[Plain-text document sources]
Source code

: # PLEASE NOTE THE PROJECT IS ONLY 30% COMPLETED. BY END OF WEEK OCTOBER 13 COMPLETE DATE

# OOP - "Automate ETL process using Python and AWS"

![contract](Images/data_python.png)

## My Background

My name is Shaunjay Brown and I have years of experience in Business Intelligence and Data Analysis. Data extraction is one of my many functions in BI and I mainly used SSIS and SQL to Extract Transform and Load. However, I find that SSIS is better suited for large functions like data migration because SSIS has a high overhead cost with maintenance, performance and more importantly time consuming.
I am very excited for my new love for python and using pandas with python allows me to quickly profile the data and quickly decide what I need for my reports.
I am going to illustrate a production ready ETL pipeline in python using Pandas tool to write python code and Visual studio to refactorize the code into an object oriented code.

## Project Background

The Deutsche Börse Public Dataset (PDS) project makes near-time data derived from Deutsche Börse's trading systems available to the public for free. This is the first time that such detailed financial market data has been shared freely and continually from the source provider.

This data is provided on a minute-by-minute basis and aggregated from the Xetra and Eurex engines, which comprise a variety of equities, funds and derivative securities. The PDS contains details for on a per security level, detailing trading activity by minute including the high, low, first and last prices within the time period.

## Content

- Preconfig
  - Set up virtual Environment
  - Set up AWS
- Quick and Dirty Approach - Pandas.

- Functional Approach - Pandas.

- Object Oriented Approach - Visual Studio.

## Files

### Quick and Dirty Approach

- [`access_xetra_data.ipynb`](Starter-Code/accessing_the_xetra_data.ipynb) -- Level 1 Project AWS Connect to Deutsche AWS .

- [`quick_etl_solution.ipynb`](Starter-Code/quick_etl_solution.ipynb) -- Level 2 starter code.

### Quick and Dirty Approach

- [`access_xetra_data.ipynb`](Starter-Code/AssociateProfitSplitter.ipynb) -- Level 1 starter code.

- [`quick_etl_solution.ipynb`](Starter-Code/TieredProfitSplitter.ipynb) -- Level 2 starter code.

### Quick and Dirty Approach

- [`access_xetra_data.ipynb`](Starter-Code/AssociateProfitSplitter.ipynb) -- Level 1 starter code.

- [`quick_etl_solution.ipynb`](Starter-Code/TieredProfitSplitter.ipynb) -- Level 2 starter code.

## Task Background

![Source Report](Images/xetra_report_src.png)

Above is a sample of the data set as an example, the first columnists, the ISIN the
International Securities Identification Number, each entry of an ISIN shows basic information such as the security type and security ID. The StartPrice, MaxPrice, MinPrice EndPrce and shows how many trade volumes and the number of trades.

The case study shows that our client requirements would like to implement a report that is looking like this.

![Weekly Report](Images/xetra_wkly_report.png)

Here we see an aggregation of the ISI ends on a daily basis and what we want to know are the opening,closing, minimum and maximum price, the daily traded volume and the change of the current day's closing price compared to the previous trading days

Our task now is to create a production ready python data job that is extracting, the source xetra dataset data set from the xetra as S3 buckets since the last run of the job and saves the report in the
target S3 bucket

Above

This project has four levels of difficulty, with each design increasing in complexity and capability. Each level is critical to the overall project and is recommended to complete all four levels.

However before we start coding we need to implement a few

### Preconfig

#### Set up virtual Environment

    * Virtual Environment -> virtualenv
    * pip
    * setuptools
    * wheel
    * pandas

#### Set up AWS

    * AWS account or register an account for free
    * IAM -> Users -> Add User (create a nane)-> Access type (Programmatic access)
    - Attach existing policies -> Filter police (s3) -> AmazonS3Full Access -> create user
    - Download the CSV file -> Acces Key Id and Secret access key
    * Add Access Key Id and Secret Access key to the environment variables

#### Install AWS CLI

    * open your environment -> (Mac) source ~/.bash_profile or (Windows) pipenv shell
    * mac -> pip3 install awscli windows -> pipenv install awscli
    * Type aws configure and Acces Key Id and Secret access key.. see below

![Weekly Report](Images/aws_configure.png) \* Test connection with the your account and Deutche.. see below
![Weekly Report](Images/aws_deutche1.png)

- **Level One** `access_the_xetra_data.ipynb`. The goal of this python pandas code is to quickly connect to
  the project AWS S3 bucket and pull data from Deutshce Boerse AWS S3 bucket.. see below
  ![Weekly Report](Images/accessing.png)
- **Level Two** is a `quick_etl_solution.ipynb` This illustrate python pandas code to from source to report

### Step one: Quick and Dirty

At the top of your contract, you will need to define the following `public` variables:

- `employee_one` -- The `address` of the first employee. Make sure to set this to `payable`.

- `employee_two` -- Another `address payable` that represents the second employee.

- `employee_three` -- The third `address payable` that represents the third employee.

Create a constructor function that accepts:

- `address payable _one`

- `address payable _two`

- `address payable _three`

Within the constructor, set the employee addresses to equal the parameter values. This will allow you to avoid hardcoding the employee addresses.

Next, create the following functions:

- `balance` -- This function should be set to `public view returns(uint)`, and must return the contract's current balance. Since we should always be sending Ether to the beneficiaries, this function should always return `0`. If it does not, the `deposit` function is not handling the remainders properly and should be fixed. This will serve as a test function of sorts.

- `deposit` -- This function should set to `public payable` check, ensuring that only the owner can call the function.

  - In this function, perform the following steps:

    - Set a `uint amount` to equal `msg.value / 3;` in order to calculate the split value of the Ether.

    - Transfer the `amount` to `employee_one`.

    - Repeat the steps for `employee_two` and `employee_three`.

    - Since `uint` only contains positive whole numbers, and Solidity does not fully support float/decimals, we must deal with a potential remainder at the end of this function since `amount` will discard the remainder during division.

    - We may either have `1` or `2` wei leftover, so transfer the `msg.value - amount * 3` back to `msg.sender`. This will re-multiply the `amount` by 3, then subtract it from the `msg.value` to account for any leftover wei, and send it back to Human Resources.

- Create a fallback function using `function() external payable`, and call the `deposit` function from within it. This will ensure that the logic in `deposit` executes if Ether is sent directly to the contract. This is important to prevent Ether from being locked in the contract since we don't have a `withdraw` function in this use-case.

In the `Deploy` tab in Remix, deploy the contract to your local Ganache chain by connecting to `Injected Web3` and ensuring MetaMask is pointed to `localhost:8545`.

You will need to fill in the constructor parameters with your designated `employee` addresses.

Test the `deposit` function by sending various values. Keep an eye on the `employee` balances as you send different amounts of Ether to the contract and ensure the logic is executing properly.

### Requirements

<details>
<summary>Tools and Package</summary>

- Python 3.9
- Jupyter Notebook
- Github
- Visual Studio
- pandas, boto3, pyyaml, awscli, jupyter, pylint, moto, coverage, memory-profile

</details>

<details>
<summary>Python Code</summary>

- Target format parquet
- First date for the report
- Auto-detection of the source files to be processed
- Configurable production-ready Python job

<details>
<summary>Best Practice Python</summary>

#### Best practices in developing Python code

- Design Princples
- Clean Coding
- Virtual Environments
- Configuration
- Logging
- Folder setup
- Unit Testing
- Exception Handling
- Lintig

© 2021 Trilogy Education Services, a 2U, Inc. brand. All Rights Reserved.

# [Task statement]
Read through the entries and copy each line in which "values" appears.

# [Answer box]
Within the constructor, set the employee addresses to equal the parameter values. This will allow you to avoid hardcoding the employee addresses.
Test the `deposit` function by sending various values. Keep an eye on the `employee` balances as you send different amounts of Ether to the contract and ensure the logic is executing properly.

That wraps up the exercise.